* _Exercise_
Every record below must be returned word for word, with the pictures left out.

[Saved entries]

• • • • • • •

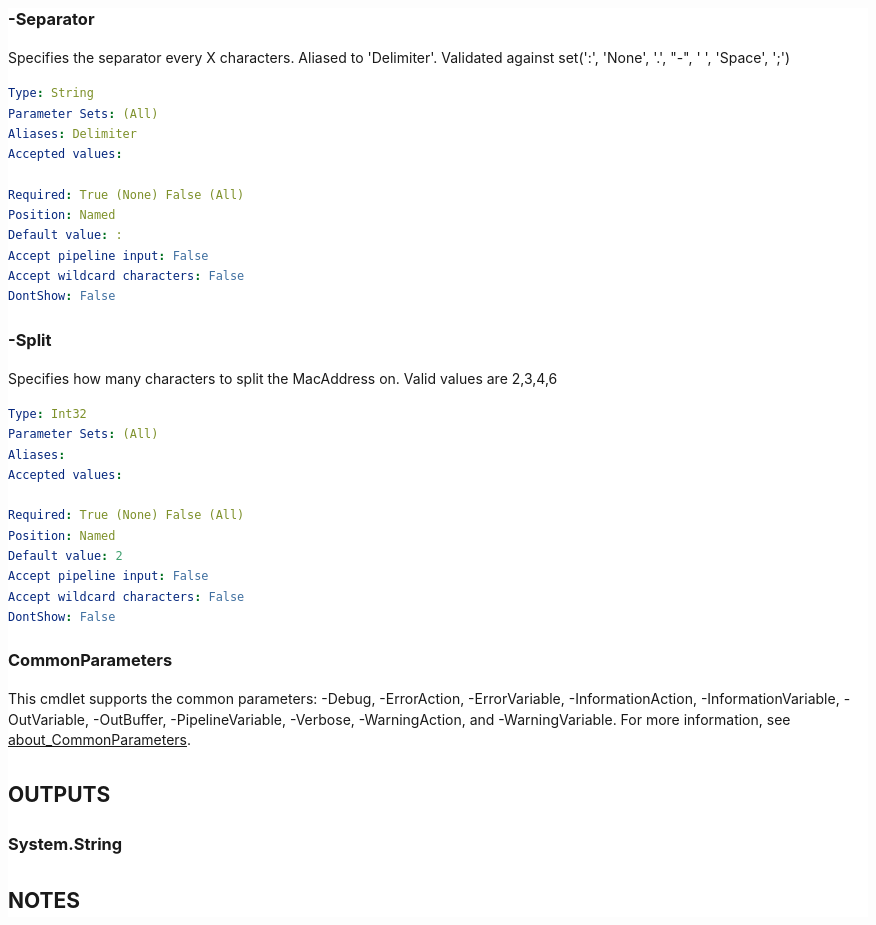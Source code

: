 ### -Separator

Specifies the separator every X characters.
Aliased to 'Delimiter'.
Validated against set(':', 'None', '.', "-", ' ', 'Space', ';')

```yaml
Type: String
Parameter Sets: (All)
Aliases: Delimiter
Accepted values: 

Required: True (None) False (All)
Position: Named
Default value: :
Accept pipeline input: False
Accept wildcard characters: False
DontShow: False
```

### -Split

Specifies how many characters to split the MacAddress on.
Valid values are 2,3,4,6

```yaml
Type: Int32
Parameter Sets: (All)
Aliases: 
Accepted values: 

Required: True (None) False (All)
Position: Named
Default value: 2
Accept pipeline input: False
Accept wildcard characters: False
DontShow: False
```


### CommonParameters

This cmdlet supports the common parameters: -Debug, -ErrorAction, -ErrorVariable, -InformationAction, -InformationVariable, -OutVariable, -OutBuffer, -PipelineVariable, -Verbose, -WarningAction, and -WarningVariable. For more information, see [about_CommonParameters](http://go.microsoft.com/fwlink/?LinkID=113216).

## OUTPUTS

### System.String



## NOTES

• • • • • • •

* _Expected output_
Source code

: ### -Separator

Specifies the separator every X characters.
Aliased to 'Delimiter'.
Validated against set(':', 'None', '.', "-", ' ', 'Space', ';')

```yaml
Type: String
Parameter Sets: (All)
Aliases: Delimiter
Accepted values: 

Required: True (None) False (All)
Position: Named
Default value: :
Accept pipeline input: False
Accept wildcard characters: False
DontShow: False
```

### -Split

Specifies how many characters to split the MacAddress on.
Valid values are 2,3,4,6

```yaml
Type: Int32
Parameter Sets: (All)
Aliases: 
Accepted values: 

Required: True (None) False (All)
Position: Named
Default value: 2
Accept pipeline input: False
Accept wildcard characters: False
DontShow: False
```


### CommonParameters

This cmdlet supports the common parameters: -Debug, -ErrorAction, -ErrorVariable, -InformationAction, -InformationVariable, -OutVariable, -OutBuffer, -PipelineVariable, -Verbose, -WarningAction, and -WarningVariable. For more information, see [about_CommonParameters](http://go.microsoft.com/fwlink/?LinkID=113216).

## OUTPUTS

### System.String



## NOTES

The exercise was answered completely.